Maybe, McCrorey Heights can be different. Maybe. Like the old gospel song, there are efforts to give flowers to the living, and McCrorey Heights is still living. Since resigning from the Levine Museum of the New South in 2015, Hanchett has returned to his roots – studying older neighborhoods. He and his wife, school board member Carol Sawyer, created a website detailing the history of the inhabitants of the houses in McCrorey Heights. He is documenting the community’s history in case neighborhood leaders apply to get McCrorey Heights listed on the National Register of Historic Places Beyond that, Hanchett just likes a good story, and McCrorey Heights is full of them.

“It kind of got me back to what I was doing when I came to Charlotte,” said Hanchett, who has been documenting the neighborhood for two years. “It’s great to dig into a place and try to put the pieces together.”

Former JCSU president the Rev. H.L. McCrorey founded the neighborhood in 1912. He bought land and sold parcels to staff and administrators at the college. It developed the most in the early ‘50s and ‘70s, according to Hanchett’s website about the neighborhood. McCrorey Heights’ residents were leaders in Charlotte and regionally. Counts, who was one of the students who desegregated Harding High, grew up on Patton Avenue. On the corner of Patton and Clifton Street is one of the first houses designed by former mayor Harvey Gantt when he was known more for architecture than for politics.

“We really just didn’t know about how involved our parents and other people in the neighborhood were with change in the city of Charlotte,” said McCrorey Heights neighborhood association president Natalie Kennedy Beard.

Kennedy Beard was featured in a Charlotte magazine story earlier this year, “McCrorey Heights: The Neighborhood of Firsts.” She grew up there, and remembered it as a fun, tight-knit community. When she returned decades later as an adult, she began to learn about the pivotal role her neighbors played in civil rights history. Whereas Beard talked about the people and the community, Hanchett focused on the homes.

He shared the neighborhood’s story street by street. There are about 160 custom brick ranch homes lining those streets. He starts with Madison Avenue, the street where Counts grew up. It was also home to Charles Bell, who filed school desegregation lawsuits before Brown v. Board, and participated in bus sit-ins before Rosa Parks’ famous arrest. Reginald Hawkins lived there, too. He led a series of protests that helped desegregate establishments in the city, but he is most known for his work that partially resulted in Swann V. Charlotte-Mecklenburg Board of Education, which led to busing to desegregate schools.

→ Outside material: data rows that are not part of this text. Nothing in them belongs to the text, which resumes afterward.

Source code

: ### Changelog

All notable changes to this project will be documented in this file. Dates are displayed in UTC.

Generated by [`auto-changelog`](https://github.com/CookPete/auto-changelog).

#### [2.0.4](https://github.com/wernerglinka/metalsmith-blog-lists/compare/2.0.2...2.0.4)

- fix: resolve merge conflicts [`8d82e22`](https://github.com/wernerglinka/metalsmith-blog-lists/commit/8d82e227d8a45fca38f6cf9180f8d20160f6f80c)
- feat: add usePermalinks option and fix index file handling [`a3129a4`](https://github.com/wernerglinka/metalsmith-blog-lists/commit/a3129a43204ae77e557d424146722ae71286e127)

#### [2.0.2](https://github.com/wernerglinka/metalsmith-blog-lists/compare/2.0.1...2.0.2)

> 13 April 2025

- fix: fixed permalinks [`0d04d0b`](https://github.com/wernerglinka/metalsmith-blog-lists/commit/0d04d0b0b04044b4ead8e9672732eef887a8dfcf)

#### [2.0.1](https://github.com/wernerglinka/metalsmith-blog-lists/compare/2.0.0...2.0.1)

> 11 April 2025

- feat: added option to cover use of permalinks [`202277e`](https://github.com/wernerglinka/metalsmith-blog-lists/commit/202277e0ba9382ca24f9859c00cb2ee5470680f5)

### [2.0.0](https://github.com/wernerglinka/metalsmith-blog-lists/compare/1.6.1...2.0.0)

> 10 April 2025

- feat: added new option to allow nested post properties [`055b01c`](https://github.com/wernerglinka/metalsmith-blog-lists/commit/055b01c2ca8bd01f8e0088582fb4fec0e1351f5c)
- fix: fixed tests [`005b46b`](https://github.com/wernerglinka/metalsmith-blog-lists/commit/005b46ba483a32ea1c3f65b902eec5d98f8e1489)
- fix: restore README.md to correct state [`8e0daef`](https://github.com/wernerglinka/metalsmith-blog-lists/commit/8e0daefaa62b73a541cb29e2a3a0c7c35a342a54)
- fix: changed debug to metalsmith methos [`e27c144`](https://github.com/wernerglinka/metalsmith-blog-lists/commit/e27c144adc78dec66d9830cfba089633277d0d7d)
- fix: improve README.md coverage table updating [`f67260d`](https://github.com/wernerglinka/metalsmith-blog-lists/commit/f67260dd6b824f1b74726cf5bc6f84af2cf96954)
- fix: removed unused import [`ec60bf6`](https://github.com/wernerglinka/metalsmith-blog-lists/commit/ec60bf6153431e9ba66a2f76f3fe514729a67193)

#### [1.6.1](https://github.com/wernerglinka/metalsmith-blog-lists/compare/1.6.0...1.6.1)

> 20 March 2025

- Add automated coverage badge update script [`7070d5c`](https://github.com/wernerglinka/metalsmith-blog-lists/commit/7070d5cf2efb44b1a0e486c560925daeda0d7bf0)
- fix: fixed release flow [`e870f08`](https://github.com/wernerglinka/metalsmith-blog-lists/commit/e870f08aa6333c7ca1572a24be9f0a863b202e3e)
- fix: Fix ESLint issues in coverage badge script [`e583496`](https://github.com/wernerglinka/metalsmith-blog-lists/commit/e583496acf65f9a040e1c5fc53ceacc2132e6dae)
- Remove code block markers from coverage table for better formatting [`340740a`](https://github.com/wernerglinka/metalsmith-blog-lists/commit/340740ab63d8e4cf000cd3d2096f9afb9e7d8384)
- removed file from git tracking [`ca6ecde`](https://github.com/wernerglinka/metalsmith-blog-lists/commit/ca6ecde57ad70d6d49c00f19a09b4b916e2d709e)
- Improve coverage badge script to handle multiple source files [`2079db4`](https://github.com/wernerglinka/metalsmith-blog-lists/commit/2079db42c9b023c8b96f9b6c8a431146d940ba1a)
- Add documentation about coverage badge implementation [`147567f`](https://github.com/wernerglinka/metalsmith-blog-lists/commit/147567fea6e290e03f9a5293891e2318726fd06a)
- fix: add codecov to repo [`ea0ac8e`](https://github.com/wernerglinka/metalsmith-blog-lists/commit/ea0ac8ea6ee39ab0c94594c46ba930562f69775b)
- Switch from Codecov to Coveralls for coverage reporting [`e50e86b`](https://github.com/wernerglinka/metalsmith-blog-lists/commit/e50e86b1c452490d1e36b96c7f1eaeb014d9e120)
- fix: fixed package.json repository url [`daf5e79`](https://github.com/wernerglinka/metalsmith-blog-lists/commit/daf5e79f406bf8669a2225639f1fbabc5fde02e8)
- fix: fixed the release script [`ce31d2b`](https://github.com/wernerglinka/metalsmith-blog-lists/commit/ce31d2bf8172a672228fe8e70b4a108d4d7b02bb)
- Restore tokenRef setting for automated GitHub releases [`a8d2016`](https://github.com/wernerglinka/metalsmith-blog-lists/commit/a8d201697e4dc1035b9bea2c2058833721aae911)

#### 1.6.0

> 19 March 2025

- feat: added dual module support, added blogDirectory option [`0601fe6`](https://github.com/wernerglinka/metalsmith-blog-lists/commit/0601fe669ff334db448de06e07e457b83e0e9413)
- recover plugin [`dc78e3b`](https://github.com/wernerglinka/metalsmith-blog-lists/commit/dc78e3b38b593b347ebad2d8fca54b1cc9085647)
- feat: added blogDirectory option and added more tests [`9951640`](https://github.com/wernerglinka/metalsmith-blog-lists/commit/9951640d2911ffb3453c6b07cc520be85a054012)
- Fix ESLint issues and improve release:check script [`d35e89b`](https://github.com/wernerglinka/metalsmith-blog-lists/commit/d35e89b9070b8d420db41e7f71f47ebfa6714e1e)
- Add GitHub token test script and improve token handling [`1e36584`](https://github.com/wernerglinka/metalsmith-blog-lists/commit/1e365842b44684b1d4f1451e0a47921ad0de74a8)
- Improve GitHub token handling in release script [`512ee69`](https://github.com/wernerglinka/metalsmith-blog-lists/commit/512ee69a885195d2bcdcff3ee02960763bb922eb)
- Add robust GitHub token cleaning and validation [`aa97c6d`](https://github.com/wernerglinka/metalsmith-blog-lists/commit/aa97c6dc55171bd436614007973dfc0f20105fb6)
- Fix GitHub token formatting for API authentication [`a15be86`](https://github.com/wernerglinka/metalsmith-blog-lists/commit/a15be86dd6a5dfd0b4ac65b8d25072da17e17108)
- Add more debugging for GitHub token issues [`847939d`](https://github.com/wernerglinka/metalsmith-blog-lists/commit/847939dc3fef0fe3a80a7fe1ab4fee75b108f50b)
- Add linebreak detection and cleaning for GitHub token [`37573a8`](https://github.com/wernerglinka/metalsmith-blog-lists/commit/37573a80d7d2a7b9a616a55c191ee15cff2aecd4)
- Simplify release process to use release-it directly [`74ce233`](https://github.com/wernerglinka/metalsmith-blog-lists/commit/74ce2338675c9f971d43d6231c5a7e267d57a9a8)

“The people stories are really important, but I look at the totality of the neighborhood,” Hanchett said.

The totality of McCrorey Heights is that this storied community deserves preservation and recognition. It deserves more than to be seen as just another neighborhood convenient to uptown, renamed to make it sound cooler and hipper to new residents, who have no connection to the sacrifices and fortitude of its previous residents.